The information set forth under Item 7.01 of this Current Report,
including Exhibit 99.1 attached hereto, is being furnished and shall not be deemed “filed” for purposes of Section
18 of the Securities Exchange Act of 1934, as amended (the “Exchange Act”), or otherwise subject to the liabilities
of such section. The information in Item 7.01 of this Current Report, including Exhibit 99.1, shall not be incorporated by reference
into any filing under the Securities Act of 1933, as amended, or the Exchange Act, regardless of any incorporation by reference
language in any such filing, except as expressly set forth by specific reference in such a filing. This Current Report will not
be deemed an admission as to the materiality of any information in this Current Report that is required to be disclosed solely
by Regulation FD.
Forward Looking Statements
This Current Report contains forward-looking statements within the
meaning of the Private Securities Litigation Reform Act of 1995. All statements other than statements of historical fact contained
in this Current Report, including statements regarding entering into a subsequent Partnership Agreement, entering into separate
contracts for ILAL’s projects, business strategy, and plans are forward-looking statements. These statements involve known
and unknown risks, uncertainties and other important factors that may cause the Company’s actual results, performance or
achievements to be materially different from any future results, performance or achievements expressed or implied by the forward-looking
statements.

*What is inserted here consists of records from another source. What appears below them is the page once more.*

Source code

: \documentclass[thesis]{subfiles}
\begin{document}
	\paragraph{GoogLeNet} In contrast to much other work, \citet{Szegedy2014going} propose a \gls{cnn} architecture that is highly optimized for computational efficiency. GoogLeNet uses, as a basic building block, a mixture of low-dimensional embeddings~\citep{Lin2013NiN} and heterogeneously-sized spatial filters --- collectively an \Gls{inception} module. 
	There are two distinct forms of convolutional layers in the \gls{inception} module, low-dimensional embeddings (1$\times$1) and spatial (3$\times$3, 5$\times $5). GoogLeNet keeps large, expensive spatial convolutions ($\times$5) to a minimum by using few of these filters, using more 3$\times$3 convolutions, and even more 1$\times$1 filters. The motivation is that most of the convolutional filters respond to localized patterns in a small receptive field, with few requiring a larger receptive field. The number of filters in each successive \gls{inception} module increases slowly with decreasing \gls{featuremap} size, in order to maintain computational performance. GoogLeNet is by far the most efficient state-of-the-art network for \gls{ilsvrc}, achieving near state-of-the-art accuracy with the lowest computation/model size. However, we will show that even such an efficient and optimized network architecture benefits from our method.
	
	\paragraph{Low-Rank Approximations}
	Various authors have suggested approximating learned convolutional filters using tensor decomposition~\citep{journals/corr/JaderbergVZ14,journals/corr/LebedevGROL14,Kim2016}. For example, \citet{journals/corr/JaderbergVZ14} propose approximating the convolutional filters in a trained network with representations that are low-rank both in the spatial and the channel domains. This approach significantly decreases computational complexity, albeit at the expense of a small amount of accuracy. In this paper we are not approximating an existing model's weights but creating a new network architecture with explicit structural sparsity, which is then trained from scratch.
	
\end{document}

In addition, projections, assumptions and estimates of the Company’s future performance and the future performance
of the markets in which the Company operates are necessarily subject to a high degree of uncertainty and risk. In some cases, you
can identify forward-looking statements by terms such as “may,” “will,” “would,” “could,”
“should,” “expect,” “plan,” “anticipate,” “could,” “intend,”

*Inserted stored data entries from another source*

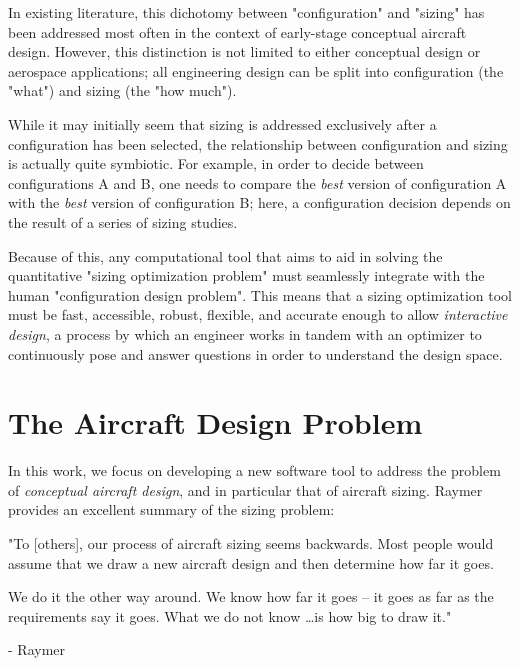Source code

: In existing literature, this dichotomy between "configuration" and "sizing" has been addressed most often in the context of early-stage conceptual aircraft design. However, this distinction is not limited to either conceptual design or aerospace applications; all engineering design can be split into configuration (the "what") and sizing (the "how much").

While it may initially seem that sizing is addressed exclusively after a configuration has been selected, the relationship between configuration and sizing is actually quite symbiotic. For example, in order to decide between configurations A and B, one needs to compare the \textit{best} version of configuration A with the \textit{best} version of configuration B; here, a configuration decision depends on the result of a series of sizing studies.

Because of this, any computational tool that aims to aid in solving the quantitative "sizing optimization problem" must seamlessly integrate with the human "configuration design problem". This means that a sizing optimization tool must be fast, accessible, robust, flexible, and accurate enough to allow \textit{interactive design}, a process by which an engineer works in tandem with an optimizer to continuously pose and answer questions in order to understand the design space.


\section{The Aircraft Design Problem}

In this work, we focus on developing a new software tool to address the problem of \textit{conceptual aircraft design}, and in particular that of aircraft sizing. Raymer \cite{raymer} provides an excellent summary of the sizing problem:

\begin{example}
    "To [others], our process of aircraft sizing seems backwards. Most people would assume that we draw a new aircraft design and then determine how far it goes.

    We do it the other way around. We know how far it goes – it goes as far as the requirements say it goes. What we do not know \dots is how big to draw it."

    \begin{flushright}
        - Raymer \cite{raymer}
    \end{flushright}
\end{example}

“target,” “project,” “contemplate,” “believe,” “estimate,” “predict,”
“potential” or “continue” or the negative of these terms or other similar expressions. The forward-looking
statements in this Current Report are only predictions. The Company has based these forward-looking statements largely on its current
expectations and projections about future events and financial trends that the Company believes may affect its financial condition,
operating results, business strategy, short-term and long-term business operations and objectives. These forward- looking statements
speak only as of the date of this Current Report and are subject to a number of risks, uncertainties and assumptions. The events
and circumstances reflected in such forward-looking statements may not be achieved or occur and actual results could differ materially
from those projected in the forward-looking statements. Moreover, the Company operates in a very competitive and rapidly changing
environment. New risks and uncertainties may emerge from time to time, and it is not possible for the Company to predict all risks
and uncertainties. Except as required by applicable law, the Company does not plan to publicly update or revise any forward-looking
statements contained herein, whether as a result of any new information, future events, changed circumstances or otherwise.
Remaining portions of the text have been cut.